— INPUT —
━━━━━━━━

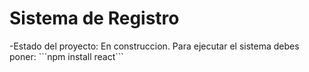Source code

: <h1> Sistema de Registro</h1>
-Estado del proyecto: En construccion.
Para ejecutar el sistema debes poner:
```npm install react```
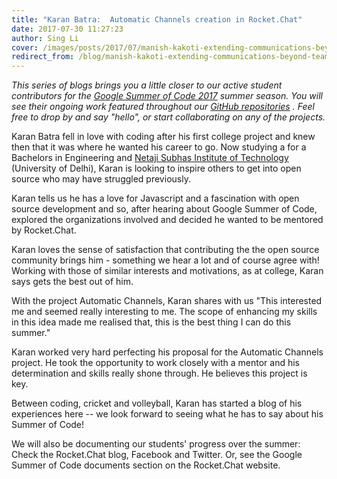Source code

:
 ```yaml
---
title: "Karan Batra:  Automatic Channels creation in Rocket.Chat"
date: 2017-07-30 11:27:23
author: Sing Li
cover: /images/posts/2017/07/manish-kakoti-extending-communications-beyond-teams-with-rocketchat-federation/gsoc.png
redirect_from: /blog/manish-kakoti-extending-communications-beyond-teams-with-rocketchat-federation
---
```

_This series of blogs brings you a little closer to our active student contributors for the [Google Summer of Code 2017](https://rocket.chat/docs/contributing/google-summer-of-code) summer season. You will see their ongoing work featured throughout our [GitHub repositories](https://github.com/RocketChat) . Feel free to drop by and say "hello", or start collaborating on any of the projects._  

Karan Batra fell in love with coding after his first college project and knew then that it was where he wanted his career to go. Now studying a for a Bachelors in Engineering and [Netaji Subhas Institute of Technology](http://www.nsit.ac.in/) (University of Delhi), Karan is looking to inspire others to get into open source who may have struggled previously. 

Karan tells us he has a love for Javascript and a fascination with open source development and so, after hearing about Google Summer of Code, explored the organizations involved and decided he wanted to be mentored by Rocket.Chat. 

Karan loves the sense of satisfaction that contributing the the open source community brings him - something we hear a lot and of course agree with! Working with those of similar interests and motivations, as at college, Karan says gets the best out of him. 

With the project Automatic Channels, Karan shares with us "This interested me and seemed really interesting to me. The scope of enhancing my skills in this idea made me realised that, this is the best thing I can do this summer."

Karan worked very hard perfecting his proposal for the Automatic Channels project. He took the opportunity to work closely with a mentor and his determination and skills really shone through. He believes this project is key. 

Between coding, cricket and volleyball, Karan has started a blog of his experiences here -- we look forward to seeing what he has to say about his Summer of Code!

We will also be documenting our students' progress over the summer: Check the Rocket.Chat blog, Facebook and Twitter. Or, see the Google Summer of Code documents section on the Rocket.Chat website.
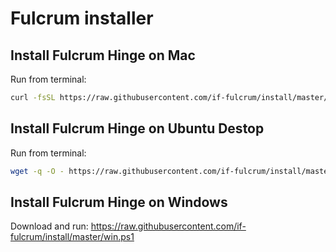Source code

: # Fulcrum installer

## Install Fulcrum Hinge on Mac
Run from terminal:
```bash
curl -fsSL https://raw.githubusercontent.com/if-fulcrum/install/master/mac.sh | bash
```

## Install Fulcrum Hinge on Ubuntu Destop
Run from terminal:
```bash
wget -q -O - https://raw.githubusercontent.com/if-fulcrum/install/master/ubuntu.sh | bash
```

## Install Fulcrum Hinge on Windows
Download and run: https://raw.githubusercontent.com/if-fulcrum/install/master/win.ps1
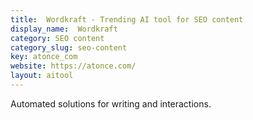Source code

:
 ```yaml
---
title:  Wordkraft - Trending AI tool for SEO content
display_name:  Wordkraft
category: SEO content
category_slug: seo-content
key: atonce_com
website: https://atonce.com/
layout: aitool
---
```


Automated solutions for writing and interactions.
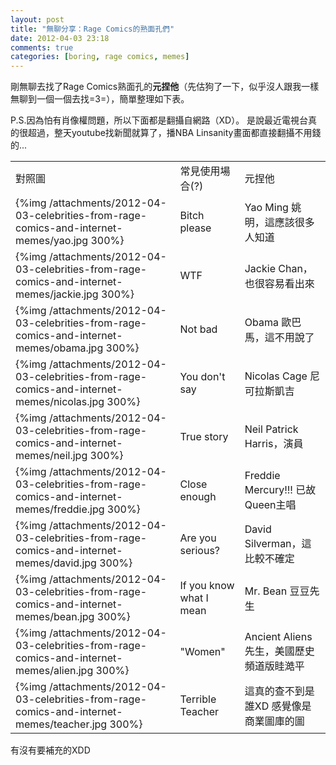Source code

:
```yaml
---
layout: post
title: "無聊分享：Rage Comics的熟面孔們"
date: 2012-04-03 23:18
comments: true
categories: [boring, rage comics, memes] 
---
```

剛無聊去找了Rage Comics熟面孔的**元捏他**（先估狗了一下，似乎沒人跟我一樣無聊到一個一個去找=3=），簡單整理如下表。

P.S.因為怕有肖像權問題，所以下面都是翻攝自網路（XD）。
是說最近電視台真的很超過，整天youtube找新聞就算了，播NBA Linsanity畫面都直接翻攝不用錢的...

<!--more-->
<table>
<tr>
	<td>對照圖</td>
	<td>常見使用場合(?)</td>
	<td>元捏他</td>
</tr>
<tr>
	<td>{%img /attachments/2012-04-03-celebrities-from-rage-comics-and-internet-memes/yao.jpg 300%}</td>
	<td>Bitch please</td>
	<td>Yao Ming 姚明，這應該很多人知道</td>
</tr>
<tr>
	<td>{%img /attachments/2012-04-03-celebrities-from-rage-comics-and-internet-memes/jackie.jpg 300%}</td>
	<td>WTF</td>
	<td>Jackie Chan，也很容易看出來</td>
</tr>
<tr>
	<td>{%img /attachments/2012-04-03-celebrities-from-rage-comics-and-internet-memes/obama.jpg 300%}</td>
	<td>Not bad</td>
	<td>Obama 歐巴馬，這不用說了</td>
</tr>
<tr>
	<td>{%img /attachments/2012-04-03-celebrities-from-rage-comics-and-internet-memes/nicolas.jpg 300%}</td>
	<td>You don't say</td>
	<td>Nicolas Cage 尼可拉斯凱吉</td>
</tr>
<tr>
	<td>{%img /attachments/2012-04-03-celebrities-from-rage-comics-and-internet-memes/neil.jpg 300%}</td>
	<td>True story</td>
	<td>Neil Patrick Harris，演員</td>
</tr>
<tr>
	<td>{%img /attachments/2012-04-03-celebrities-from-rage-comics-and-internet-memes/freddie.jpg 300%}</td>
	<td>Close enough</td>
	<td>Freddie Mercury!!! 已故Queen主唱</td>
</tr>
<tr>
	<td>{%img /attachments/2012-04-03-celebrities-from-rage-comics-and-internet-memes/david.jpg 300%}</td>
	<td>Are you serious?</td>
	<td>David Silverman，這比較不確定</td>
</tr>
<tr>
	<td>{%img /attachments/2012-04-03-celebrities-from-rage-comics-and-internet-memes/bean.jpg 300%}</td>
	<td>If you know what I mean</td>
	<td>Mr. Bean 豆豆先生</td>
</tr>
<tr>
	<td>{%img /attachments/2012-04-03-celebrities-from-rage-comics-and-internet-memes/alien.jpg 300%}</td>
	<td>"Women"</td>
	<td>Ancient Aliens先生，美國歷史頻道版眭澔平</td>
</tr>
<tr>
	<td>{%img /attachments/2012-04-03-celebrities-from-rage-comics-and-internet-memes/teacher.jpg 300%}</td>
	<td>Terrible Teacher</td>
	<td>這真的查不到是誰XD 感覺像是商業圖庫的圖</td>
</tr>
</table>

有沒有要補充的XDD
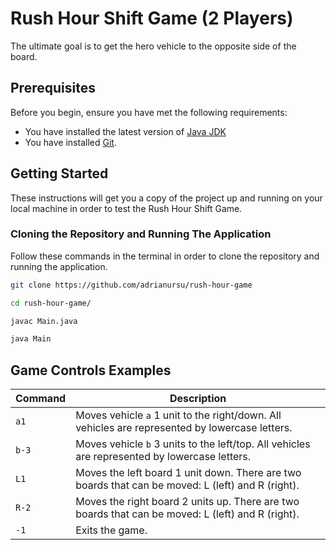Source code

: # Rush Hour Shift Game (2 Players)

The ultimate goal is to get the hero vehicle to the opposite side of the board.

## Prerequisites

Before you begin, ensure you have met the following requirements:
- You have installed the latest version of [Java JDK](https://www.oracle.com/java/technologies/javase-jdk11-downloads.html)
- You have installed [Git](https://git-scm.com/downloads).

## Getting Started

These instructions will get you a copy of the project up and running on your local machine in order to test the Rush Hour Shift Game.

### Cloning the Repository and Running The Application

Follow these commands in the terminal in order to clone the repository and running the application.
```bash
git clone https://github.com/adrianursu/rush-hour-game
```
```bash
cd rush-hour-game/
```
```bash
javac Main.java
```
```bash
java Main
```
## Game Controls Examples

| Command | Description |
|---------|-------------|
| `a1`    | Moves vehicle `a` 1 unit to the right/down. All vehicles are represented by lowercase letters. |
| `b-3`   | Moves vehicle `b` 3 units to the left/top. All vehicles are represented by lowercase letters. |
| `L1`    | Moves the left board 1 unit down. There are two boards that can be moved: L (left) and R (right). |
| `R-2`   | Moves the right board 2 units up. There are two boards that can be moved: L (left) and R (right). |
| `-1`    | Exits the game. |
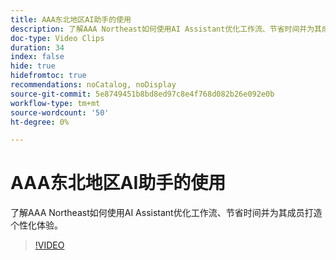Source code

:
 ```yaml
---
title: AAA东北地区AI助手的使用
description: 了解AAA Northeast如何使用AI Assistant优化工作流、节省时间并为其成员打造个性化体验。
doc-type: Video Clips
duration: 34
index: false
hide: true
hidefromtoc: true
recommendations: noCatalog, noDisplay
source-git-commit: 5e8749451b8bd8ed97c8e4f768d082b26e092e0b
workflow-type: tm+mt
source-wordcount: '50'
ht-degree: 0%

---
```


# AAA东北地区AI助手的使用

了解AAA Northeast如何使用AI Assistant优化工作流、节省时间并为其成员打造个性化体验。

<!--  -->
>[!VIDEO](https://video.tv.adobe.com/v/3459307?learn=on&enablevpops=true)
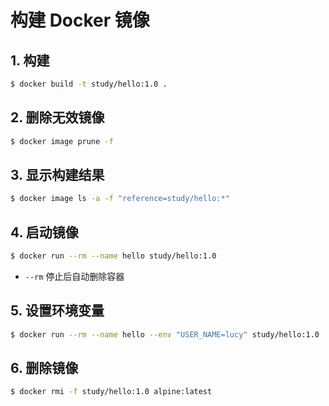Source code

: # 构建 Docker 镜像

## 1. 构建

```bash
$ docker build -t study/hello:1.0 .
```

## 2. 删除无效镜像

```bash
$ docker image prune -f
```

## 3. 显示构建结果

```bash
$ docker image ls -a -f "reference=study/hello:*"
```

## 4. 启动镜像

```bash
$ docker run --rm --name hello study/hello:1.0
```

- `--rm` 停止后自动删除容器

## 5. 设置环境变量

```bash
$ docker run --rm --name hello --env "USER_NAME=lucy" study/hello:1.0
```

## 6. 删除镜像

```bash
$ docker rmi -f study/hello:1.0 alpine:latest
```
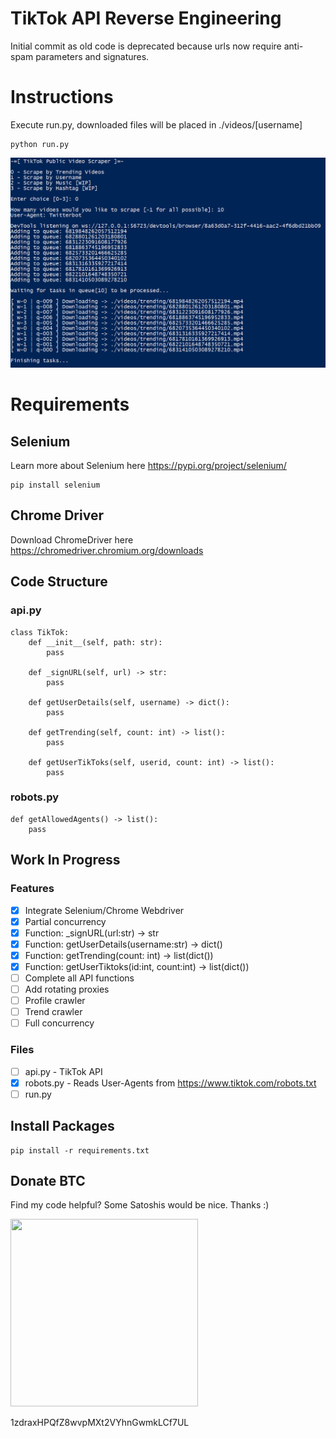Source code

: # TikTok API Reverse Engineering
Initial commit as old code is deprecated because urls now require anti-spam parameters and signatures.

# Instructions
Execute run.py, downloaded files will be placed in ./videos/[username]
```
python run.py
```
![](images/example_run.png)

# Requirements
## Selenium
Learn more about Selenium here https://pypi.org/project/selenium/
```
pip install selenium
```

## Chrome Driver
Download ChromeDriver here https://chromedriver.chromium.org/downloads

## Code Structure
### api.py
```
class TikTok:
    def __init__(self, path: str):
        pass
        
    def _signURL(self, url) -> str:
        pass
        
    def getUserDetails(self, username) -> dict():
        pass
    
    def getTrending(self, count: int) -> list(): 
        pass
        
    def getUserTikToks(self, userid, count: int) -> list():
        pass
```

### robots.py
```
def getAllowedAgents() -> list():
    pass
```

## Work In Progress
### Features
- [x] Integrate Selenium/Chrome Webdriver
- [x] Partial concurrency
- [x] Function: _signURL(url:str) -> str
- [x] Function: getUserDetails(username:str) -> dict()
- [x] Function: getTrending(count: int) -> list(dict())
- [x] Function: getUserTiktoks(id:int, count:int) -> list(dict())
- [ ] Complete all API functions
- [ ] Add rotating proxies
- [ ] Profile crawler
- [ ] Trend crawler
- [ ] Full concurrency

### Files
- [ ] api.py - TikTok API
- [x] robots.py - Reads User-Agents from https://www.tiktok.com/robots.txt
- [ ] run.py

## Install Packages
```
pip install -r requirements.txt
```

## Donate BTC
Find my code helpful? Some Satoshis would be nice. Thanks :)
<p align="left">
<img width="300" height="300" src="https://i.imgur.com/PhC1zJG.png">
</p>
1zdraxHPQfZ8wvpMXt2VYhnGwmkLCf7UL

━━━━━━━━

— DESCRIPTION OF THE TASK —
Copy each line of the data that contains the word "moved".

— OUTPUT OF THE TASK —
| `L1`    | Moves the left board 1 unit down. There are two boards that can be moved: L (left) and R (right). |
| `R-2`   | Moves the right board 2 units up. There are two boards that can be moved: L (left) and R (right). |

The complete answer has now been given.